Zhang ZW, Xu XC, Liu T, Yuan S - Oxid Med Cell Longev (2015)

Bottom Line: However, long-term use of high-dose VC causes many side effects.Therefore, astaxanthin injection is suggested hypothetically.The drawbacks of the antioxidants are also reviewed, which limit the use of antioxidants as coadjuvants in the treatment of ROS-associated disorders.

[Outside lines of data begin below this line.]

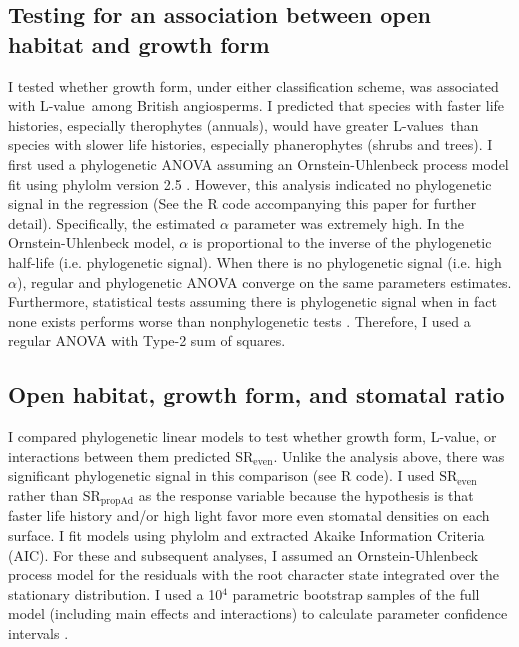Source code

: \documentclass[12pt, oneside]{article}
\newcommand{\pkg}[1]{{\fontseries{b}\selectfont #1}}
\newcommand{\el}{L-value}
\newcommand{\els}{L-values}
\begin{document}
\subsection*{Testing for an association between open habitat and growth form}



I tested whether growth form, under either classification scheme, was associated with \el~among British angiosperms. I predicted that species with faster life histories, especially therophytes (annuals), would have greater \els~than species with slower life histories, especially phanerophytes (shrubs and trees). I first used a phylogenetic ANOVA assuming an Ornstein-Uhlenbeck process model fit using \pkg{phylolm} version 2.5 \citep{Ho_Ane_2014}. However, this analysis indicated no phylogenetic signal in the regression (See the R code accompanying this paper for further detail). Specifically, the estimated $\alpha$ parameter was extremely high. In the Ornstein-Uhlenbeck model, $\alpha$ is proportional to the inverse of the phylogenetic half-life (i.e. phylogenetic signal). When there is no phylogenetic signal (i.e. high $\alpha$), regular and phylogenetic ANOVA converge on the same parameters estimates. Furthermore, statistical tests assuming there is phylogenetic signal when in fact none exists performs worse than nonphylogenetic tests \citep{Revell_2010}. Therefore, I used a regular ANOVA with Type-2 sum of squares. 

\subsection*{Open habitat, growth form, and stomatal ratio}

I compared phylogenetic linear models to test whether growth form, \el, or interactions between them predicted $\textrm{SR}_\textrm{even}$. Unlike the analysis above, there was significant phylogenetic signal in this comparison (see R code). I used $\textrm{SR}_\textrm{even}$ rather than $\textrm{SR}_\textrm{propAd}$ as the response variable because the hypothesis is that faster life history and/or high light favor more even stomatal densities on each surface. I fit models using \pkg{phylolm} and extracted Akaike Information Criteria (AIC). For these and subsequent analyses, I assumed an Ornstein-Uhlenbeck process model for the residuals with the root character state integrated over the stationary distribution. I used a 10$^4$ parametric bootstrap samples of the full model (including main effects and interactions) to calculate parameter confidence intervals \citep{Boettiger_etal_2012}. %
\end{document}
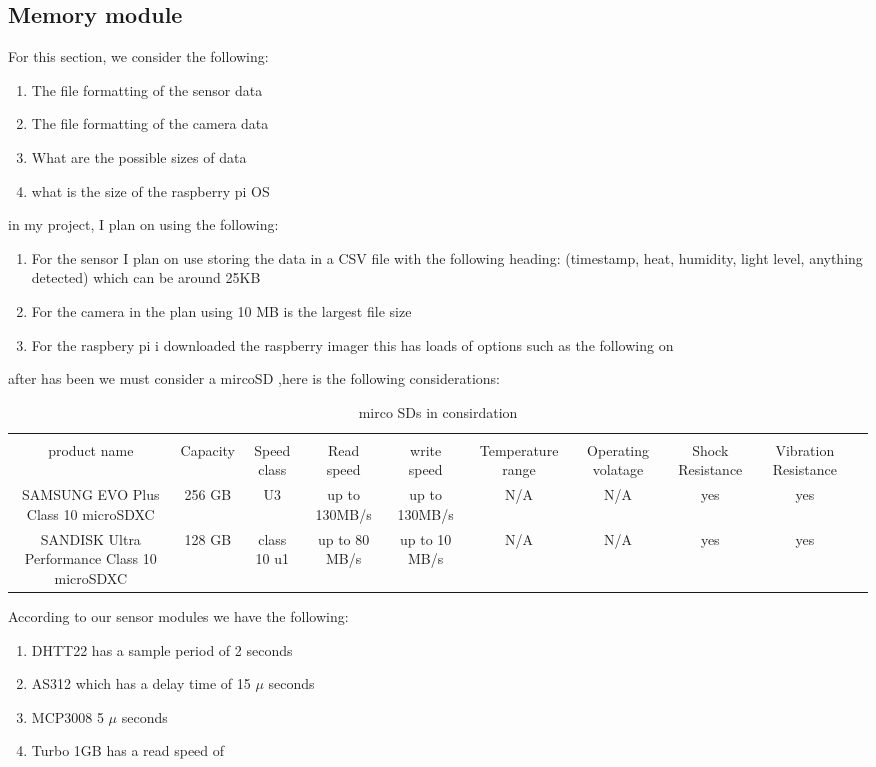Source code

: \subsection{Memory module}
For this section, we consider the following:
\begin{enumerate}
	\item The file formatting of the sensor data
	\item The file formatting of  the camera data
	\item What are  the possible sizes of data
	\item what is the size of the  raspberry pi OS
\end{enumerate}
in my project, I plan on using the following:
\begin{enumerate}
	\item For the sensor I plan on use storing the data  in a  CSV file   with the following heading: (timestamp, heat, humidity, light level, anything detected) which can be around 25KB
	\item For the camera in the plan using 10 MB is the  largest file  size
	\item For the raspbery pi i downloaded  the raspberry imager  this has  loads of  options such as  the  following on \pageref{pi os}
\end{enumerate}
after has been we must consider a  mircoSD ,here is the following considerations:
\begin{table}
	\begin{tabular}{|c|c|c|c|c|c|c|c|c|c|}
		\hline \\
		product name & Capacity & Speed class & Read speed & write speed & Temperature range & Operating volatage &Shock Resistance &Vibration Resistance \\
		\hline \hline
		SAMSUNG EVO Plus Class 10 microSDXC& 256 GB &U3&up to 130MB/s&up to 130MB/s&N/A&N/A&yes&yes \\
		SANDISK Ultra Performance Class 10 microSDXC&128 GB& class 10 u1&up to 80 MB/s&up to 10 MB/s&N/A&N/A&yes&yes \\

		\hline
	\end{tabular}
	\caption{mirco SDs in consirdation}
	\label{mirco SDs in consirdation}
\end{table}
According  to our  sensor modules we have the  following:
\begin{enumerate}
	\item DHTT22 has a sample period of  2 seconds
	\item AS312 which has a  delay time of 15 $\mu$ seconds
	\item MCP3008 5 $\mu$ seconds
	\item Turbo 1GB has a  read speed of 
\end{enumerate}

View Article: PubMed Central - PubMed

Affiliation: College of Resources Science and Technology, Sichuan Agricultural University, Chengdu 611130, China.

ABSTRACT
Reactive oxygen species (ROS) play a crucial role in the inflammatory response and cytokine outbreak, such as during virus infections, diabetes, cancer, cardiovascular diseases, and neurodegenerative diseases. Therefore, antioxidant is an important medicine to ROS-related diseases. For example, ascorbic acid (vitamin C, VC) was suggested as the candidate antioxidant to treat multiple diseases. However, long-term use of high-dose VC causes many side effects. In this review, we compare and analyze all kinds of mitochondrion-permeable antioxidants, including edaravone, idebenone, α-Lipoic acid, carotenoids, vitamin E, and coenzyme Q10, and mitochondria-targeted antioxidants MitoQ and SkQ and propose astaxanthin (a special carotenoid) to be the best antioxidant for ROS-burst-mediated acute diseases, like avian influenza infection and ischemia-reperfusion. Nevertheless, astaxanthins are so unstable that most of them are inactivated after oral administration. Therefore, astaxanthin injection is suggested hypothetically. The drawbacks of the antioxidants are also reviewed, which limit the use of antioxidants as coadjuvants in the treatment of ROS-associated disorders.

No MeSH data available.


Related in: MedlinePlus

Chemical structures of representative mitochondrion-permeable antioxidants (edaravone, idebenone, α-Lipoic acid, coenzyme Q10, MitoQ, vitamin E, β-carotene, and astaxanthin).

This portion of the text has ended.